I would share a few pictures of my tiger shrimp.


----------



## IAN (Apr 14, 2008)

very very nice 

Is that rockwool?


----------



## Gump (Aug 2, 2006)

Awesome little guys.


----------



## oblongshrimp (Sep 3, 2008)

no its old filter media from a canister filter. I like throwing it into the shrimp tanks, lots of surface area and they all swarm it for a day or two as they eat all the microorganisms off it. Hard to get all the tiny babies out though if you ever want to remove it though. Also a good way to jump start the cycling of a tank.


----------



## Guest (Oct 15, 2008)

Cool pics! I've always wanted some Tigers.


----------



## crazyfishlady (Nov 4, 2007)

What kind of camera and lense did you use?
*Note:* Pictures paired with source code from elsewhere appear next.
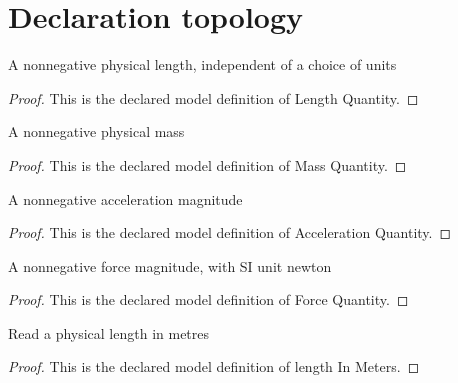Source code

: \section{Declaration topology}
\begin{definition}
  \label{def:physics:phyx-mini-0381:phyxminiproblems-problemphyxmini0381-lengthquantity}
  A nonnegative physical length, independent of a choice of units
\end{definition}
\begin{proof}
  This is the declared model definition of Length Quantity.
\end{proof}
\begin{definition}
  \label{def:physics:phyx-mini-0381:phyxminiproblems-problemphyxmini0381-massquantity}
  A nonnegative physical mass
\end{definition}
\begin{proof}
  This is the declared model definition of Mass Quantity.
\end{proof}
\begin{definition}
  \label{def:physics:phyx-mini-0381:phyxminiproblems-problemphyxmini0381-accelerationquantity}
  A nonnegative acceleration magnitude
\end{definition}
\begin{proof}
  This is the declared model definition of Acceleration Quantity.
\end{proof}
\begin{definition}
  \label{def:physics:phyx-mini-0381:phyxminiproblems-problemphyxmini0381-forcequantity}
  A nonnegative force magnitude, with SI unit newton
\end{definition}
\begin{proof}
  This is the declared model definition of Force Quantity.
\end{proof}
\begin{definition}
  \label{def:physics:phyx-mini-0381:phyxminiproblems-problemphyxmini0381-lengthinmeters}
  Read a physical length in metres
\end{definition}
\begin{proof}
  This is the declared model definition of length In Meters.
\end{proof}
I know nothing about cameras and I just began shopping for some. I just think those pictures are awesome and so detailed. I wish I could take pictures like that of my own fish.


----------



## Guest (Oct 15, 2008)

Great looking shrimp and photos, oblong!


----------



## Suess00 (Sep 5, 2008)

First off extremely nice shrimp!!! How many you got in the tank? Any other fish you got in there with them?


----------



## oblongshrimp (Sep 3, 2008)

I am using a nikon D80 with a 90mm Tamron macro lens. I also have a speedlight SB600 which i use for the flash (positioned directly above the tank).

I don't keep any of my shrimp with fish as any fish (with the exception of ottos) will eat some of the shrimp. 

I probably have 100 or so in that tank (20gal). I have a 155gal tub that I am going to be moving a bunch of them to though soon.

If you check out my Blog you can see the setup I have going on in my garage. The setup is completely for shrimp, crays, and snails at this point.


----------



## mesapod (Aug 18, 2007)

Those things are awesome. Are they expensive?


----------



## oblongshrimp (Sep 3, 2008)

Tiger shrimp are about $3 each or so, depends on if they are wild caught or tank bred.


----------



## Asully70 (Aug 22, 2008)

sad i havent seen my ghost shrimp in my tank in about a week and i bought them like 2 weeks ago. i think they became food. they were neat while they lasted. its possible they could be hiding in a pile of larger rocks or my drift wood. if they are hiding they are darn good at it.


----------